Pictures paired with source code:
====

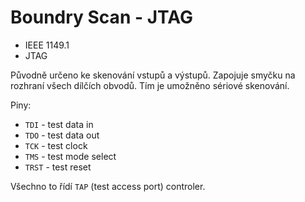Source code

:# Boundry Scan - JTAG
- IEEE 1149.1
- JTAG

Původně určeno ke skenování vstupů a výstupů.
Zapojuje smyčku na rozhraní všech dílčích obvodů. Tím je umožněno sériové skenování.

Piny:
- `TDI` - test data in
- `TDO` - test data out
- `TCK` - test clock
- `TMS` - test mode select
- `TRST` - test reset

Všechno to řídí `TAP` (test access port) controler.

====

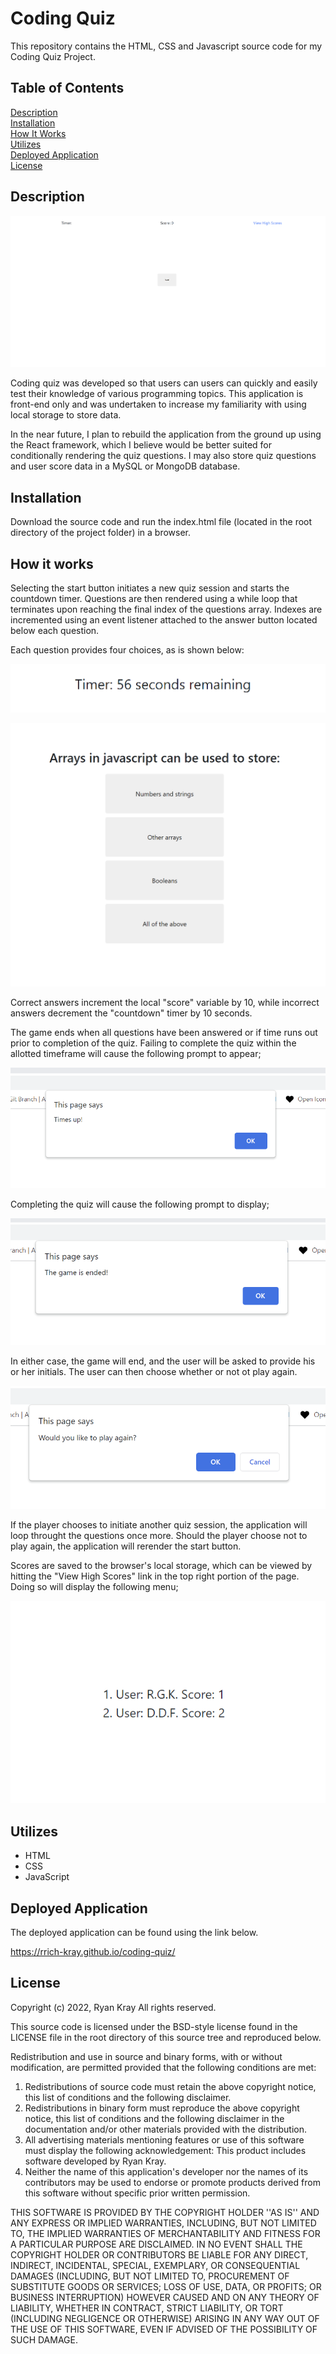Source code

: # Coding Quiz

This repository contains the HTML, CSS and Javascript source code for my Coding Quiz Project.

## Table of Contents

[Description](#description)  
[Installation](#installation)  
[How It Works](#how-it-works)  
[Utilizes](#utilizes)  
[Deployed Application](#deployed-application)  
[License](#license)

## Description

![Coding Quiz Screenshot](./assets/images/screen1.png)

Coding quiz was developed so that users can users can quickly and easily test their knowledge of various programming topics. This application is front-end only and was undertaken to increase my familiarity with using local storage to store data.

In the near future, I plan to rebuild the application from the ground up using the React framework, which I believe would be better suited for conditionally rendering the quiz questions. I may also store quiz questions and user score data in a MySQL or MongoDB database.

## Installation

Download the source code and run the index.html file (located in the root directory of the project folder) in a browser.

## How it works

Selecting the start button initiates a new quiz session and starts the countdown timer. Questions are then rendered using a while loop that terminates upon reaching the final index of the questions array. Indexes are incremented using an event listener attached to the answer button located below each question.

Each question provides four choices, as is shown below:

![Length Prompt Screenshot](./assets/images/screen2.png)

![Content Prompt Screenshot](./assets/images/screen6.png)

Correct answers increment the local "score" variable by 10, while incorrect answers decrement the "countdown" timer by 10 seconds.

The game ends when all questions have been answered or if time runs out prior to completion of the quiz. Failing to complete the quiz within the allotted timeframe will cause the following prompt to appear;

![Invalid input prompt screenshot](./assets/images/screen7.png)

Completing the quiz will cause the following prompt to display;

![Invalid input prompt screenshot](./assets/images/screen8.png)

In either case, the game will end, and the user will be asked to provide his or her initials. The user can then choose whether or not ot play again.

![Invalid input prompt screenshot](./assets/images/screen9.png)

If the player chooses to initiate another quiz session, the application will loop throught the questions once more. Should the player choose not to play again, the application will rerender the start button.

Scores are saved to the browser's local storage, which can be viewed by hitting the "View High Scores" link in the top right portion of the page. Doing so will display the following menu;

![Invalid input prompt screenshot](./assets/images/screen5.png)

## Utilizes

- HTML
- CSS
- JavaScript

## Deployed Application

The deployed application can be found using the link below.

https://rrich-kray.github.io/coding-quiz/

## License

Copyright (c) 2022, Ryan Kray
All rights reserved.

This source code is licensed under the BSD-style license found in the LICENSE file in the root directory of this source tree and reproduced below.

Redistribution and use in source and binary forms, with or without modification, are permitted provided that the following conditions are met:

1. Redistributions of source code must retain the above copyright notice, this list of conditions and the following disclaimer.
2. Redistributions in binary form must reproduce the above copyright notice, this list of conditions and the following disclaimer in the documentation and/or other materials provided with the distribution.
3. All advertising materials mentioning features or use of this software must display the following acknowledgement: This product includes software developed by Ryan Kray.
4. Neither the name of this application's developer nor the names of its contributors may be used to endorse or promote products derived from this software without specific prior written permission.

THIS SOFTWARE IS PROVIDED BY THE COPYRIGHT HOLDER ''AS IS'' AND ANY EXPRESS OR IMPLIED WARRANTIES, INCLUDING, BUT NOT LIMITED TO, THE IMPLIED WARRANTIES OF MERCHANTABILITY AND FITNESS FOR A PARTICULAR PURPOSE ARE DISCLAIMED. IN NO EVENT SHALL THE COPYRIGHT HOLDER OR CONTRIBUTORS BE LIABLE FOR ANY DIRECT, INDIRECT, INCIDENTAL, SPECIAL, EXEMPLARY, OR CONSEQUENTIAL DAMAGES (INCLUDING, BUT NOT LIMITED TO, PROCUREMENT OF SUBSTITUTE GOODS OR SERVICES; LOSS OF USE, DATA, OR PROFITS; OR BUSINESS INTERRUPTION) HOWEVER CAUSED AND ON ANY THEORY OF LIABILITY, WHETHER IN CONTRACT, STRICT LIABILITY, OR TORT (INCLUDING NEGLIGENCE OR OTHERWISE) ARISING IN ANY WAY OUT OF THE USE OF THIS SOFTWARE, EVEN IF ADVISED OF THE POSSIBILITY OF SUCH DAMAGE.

====

• [Exercise objective] Your answer should consist of the lines from the line with "test data in" to the line with "Všechno to řídí" above, repeated exactly, both ends included.

• [Answer to the exercise]
- `TDI` - test data in
- `TDO` - test data out
- `TCK` - test clock
- `TMS` - test mode select
- `TRST` - test reset

Všechno to řídí `TAP` (test access port) controler.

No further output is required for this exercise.